Httptps://highviewpower.com/news_announcement/highview-power-unveils-cryobattery-worlds-first-giga-scale-cryogenic-battery/

I have done SWD work with SAGE and this project. It easily scales to gigawatt hours there are over 100,000 wells in the Permian Basin any one of them could be retrofitted with SAGE tech.

https://newatlas.com/energy/sage-geosystems-huff-puff/

MIT is.going the other way using liquid metals to store heat at high round trip eff which is irrelevant if you get electrons cheap enough throw half away if need be. It’s LCOS AND electron cost.

https://news.mit.edu/2018/liquid-silicon-store-renewable-energy-1206

Gravel and Argon thermal should be super cheap as well.

https://www.theengineer.co.uk/content/news/newcastle-university-connects-first-grid-scale-pumped-heat-energy-storage-system/

Grid storage is here, the luddites will cry and moan. It really comes down to what can you buy electrons for and what can you sell them for later. Nothing more nothing less.

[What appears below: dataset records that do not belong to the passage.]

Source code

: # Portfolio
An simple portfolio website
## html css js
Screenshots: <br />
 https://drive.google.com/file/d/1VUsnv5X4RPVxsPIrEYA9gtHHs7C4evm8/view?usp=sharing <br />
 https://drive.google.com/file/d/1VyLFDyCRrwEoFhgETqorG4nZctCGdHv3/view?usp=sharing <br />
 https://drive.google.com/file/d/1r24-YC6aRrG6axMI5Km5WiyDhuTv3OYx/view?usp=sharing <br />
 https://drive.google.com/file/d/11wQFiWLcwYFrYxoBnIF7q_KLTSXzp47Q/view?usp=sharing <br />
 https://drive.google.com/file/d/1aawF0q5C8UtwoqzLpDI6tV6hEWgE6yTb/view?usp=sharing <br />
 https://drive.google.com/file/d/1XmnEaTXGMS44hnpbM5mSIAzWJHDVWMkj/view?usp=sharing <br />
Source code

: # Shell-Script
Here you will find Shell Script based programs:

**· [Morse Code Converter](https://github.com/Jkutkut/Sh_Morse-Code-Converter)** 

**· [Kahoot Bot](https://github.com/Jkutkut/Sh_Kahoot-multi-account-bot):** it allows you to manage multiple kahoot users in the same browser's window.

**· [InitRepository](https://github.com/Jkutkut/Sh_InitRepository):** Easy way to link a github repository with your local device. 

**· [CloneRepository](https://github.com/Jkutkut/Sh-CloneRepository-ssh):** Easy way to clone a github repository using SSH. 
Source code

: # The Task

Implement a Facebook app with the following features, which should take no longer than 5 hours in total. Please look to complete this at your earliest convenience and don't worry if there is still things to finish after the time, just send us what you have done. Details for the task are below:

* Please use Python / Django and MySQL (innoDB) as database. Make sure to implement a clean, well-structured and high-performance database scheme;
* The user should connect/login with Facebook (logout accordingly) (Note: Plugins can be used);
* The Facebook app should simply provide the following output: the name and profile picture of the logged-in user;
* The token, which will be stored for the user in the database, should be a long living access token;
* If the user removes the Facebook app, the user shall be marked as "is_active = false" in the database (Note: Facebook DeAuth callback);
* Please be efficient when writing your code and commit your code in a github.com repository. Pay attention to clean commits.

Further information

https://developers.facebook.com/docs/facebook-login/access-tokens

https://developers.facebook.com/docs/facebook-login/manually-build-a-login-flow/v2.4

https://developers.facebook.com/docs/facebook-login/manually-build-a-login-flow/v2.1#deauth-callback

Solar and wind can produce sub $10 per MWh electrons this is fact today no literally today on a 80,000 megawatt sized market the sale price was $5 per megawatt hour from solar and wind this morning in real.time. Gas turbines cannot get to those levels of prices even with near zero as in $2 MMBTU fuel costs. So the age of power storage is here. Lots of money to be made in the field its what tech shakes out to have the lowest LCOS.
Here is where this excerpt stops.